Manipal Dot Net Pvt Ltd has an opening for a self-motivated, team-oriented, hard-working Web Scraping Template Development Engineers, to work on an exciting project in extracting and ingesting data from websites using web crawling tools.


Job Responsibilities:

  • Extract structured/unstructured data from multiple retail and e-commerce websites.
  • Identify a diverse and representative set of product pages of various retailer domains for testing and development.
  • Develop and test XPath templates to extract various attributes from product pages.
  • Use labelling tools to generate training data for Machine Learning engines.
  • Fix bugs and maintain already developed templates.
  • Respond to urgent client requirements – bug fixing for priority websites when requested by the client.
  • Maintain documentation and spreadsheets, and daily reports with clean and precise information as well as statistics about the websites and parameters extracted.
  • Guide and mentor other engineers – applicable for experienced engineers.
  • Perform code reviews and suggest design changes – applicable for experienced engineers.

Desirable Skill Set:

  • Good knowledge and experience of the Linux operating system and Python/Bash scripting.
  • Strong foundation in the application of XPath to processing XML/HTML.
  • Solid grasp of web technologies and protocols (HTML, XPath, JSON, HTTP, CSS etc.).
  • Experienced in the use of version control and code sharing repositories e.g. git/github.
  • Familiarity with Regular Expressions (regex).
  • Experienced in the use of browser-based debuggers e.g.

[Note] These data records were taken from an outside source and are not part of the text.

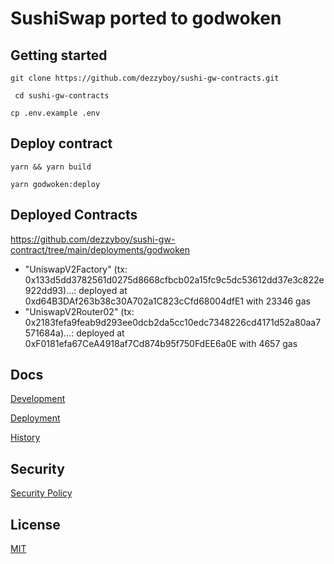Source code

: # SushiSwap ported to godwoken

## Getting started

```
git clone https://github.com/dezzyboy/sushi-gw-contracts.git
```

```
 cd sushi-gw-contracts
```

```
cp .env.example .env
```

## Deploy contract

```
yarn && yarn build
```

```
yarn godwoken:deploy
```

## Deployed Contracts

<https://github.com/dezzyboy/sushi-gw-contract/tree/main/deployments/godwoken>

- "UniswapV2Factory" (tx: 0x133d5dd3782561d0275d8668cfbcb02a15fc9c5dc53612dd37e3c822e922dd93)...: deployed at 0xd64B3DAf263b38c30A702a1C823cCfd68004dfE1 with 23346 gas
- "UniswapV2Router02" (tx: 0x2183fefa9feab9d293ee0dcb2da5cc10edc7348226cd4171d52a80aa7571684a)...: deployed at 0xF0181efa67CeA4918af7Cd874b95f750FdEE6a0E with 4657 gas

## Docs

[Development](docs/DEVELOPMENT.md)

[Deployment](docs/DEPLOYMENT.md)

[History](docs/HISTORY.md)

## Security

[Security Policy](SECURITY.md)

## License

[MIT](LICENSE.txt)
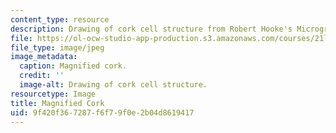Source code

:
 ```yaml
---
content_type: resource
description: Drawing of cork cell structure from Robert Hooke's Micrographia.
file: https://ol-ocw-studio-app-production.s3.amazonaws.com/courses/21l-016-learning-from-the-past-drama-science-performance-spring-2009/9f420f367287f6f79f0e2b04d8619417_03.jpg
file_type: image/jpeg
image_metadata:
  caption: Magnified cork.
  credit: ''
  image-alt: Drawing of cork cell structure.
resourcetype: Image
title: Magnified Cork
uid: 9f420f36-7287-f6f7-9f0e-2b04d8619417
---
```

Chrome debugger.

Personal Skills:

  • Keen attention to detail.
  • Ability to thoroughly follow written instructions.
  • Excellent written and verbal communication skills.
  • Eager to learn new technical skills and grow.
  • Team-oriented, with good interpersonal skills.
  • Must be self-motivated and demonstrate a 'can do' attitude.

Qualifications:

  • Bachelor's Degree (BSc/BE/BCA) in Computer Science/IT/Electronics.
  • Master's Degree Preferred (MSc/MCA/MTech).
  • 0-3 years of experience in web-based application development.